Across the entries that follow, count each line holding "EllipseAnnotation" and state the total alone.
***** Data to examine
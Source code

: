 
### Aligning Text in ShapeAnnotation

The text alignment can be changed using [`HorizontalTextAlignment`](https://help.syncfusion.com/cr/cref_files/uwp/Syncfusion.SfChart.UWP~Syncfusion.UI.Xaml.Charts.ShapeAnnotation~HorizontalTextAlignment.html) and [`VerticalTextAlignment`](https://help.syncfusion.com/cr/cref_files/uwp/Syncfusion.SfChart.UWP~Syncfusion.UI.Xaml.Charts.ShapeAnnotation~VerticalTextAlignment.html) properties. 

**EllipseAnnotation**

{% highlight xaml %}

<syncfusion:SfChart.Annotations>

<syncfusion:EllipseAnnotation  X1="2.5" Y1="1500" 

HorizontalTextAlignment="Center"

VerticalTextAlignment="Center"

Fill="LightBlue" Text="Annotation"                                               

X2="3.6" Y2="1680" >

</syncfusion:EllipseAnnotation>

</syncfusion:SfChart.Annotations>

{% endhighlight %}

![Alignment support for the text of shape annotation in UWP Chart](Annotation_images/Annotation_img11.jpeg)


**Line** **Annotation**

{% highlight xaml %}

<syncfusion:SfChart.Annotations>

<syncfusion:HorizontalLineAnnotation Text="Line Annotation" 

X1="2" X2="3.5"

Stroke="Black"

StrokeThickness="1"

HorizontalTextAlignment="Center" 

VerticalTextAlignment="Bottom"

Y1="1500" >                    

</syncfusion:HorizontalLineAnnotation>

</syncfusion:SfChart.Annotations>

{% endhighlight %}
**********
● **Answer to this problem**
3